===== SUPPLIED MATERIAL =====

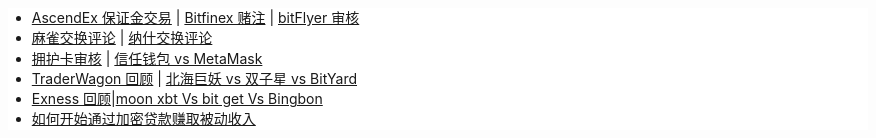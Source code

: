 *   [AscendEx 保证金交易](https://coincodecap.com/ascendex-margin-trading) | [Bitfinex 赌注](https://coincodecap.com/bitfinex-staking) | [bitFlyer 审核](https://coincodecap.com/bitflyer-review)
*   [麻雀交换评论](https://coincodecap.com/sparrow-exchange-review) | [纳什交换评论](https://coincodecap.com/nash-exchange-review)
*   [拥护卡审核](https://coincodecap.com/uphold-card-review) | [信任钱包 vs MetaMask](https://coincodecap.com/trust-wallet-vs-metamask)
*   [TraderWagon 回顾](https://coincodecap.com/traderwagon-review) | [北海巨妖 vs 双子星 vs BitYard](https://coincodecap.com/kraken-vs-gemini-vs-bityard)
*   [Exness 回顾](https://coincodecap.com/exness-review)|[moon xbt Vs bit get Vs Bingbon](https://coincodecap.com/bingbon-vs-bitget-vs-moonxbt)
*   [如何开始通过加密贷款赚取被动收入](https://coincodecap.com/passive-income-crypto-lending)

=====
===== SUPPLIED MATERIAL =====

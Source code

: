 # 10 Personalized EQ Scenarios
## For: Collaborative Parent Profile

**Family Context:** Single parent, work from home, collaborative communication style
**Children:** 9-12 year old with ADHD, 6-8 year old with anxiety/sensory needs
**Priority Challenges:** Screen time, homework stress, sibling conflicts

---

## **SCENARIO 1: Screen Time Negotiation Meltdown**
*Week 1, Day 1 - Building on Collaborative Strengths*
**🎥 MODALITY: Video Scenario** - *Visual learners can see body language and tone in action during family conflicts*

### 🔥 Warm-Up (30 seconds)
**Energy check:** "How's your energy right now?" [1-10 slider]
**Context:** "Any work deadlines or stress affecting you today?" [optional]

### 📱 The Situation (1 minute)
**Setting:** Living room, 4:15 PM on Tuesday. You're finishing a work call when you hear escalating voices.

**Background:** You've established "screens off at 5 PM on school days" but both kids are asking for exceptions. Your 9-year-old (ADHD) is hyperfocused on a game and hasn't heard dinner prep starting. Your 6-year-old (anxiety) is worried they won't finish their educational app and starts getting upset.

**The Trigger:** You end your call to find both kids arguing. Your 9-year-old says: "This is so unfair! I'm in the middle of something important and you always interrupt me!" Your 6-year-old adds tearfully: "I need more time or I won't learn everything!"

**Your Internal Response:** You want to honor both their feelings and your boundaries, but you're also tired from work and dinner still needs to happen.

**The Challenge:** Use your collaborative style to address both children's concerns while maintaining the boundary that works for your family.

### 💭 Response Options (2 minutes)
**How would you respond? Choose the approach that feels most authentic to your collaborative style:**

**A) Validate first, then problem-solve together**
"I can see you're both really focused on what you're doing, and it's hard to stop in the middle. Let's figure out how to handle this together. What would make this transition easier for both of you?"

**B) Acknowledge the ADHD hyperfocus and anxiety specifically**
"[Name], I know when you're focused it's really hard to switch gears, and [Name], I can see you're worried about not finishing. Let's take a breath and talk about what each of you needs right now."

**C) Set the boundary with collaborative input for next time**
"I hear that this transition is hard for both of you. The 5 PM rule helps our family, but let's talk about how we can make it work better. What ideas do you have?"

=====

→ **INSTRUCTIONS TO FOLLOW**:
Repeat, character for character, the lines of the material above from the line with "work deadlines or" through the line with "starts getting upset.".

→ **REPLY TO THE TASK**:
**Context:** "Any work deadlines or stress affecting you today?" [optional]

### 📱 The Situation (1 minute)
**Setting:** Living room, 4:15 PM on Tuesday. You're finishing a work call when you hear escalating voices.

**Background:** You've established "screens off at 5 PM on school days" but both kids are asking for exceptions. Your 9-year-old (ADHD) is hyperfocused on a game and hasn't heard dinner prep starting. Your 6-year-old (anxiety) is worried they won't finish their educational app and starts getting upset.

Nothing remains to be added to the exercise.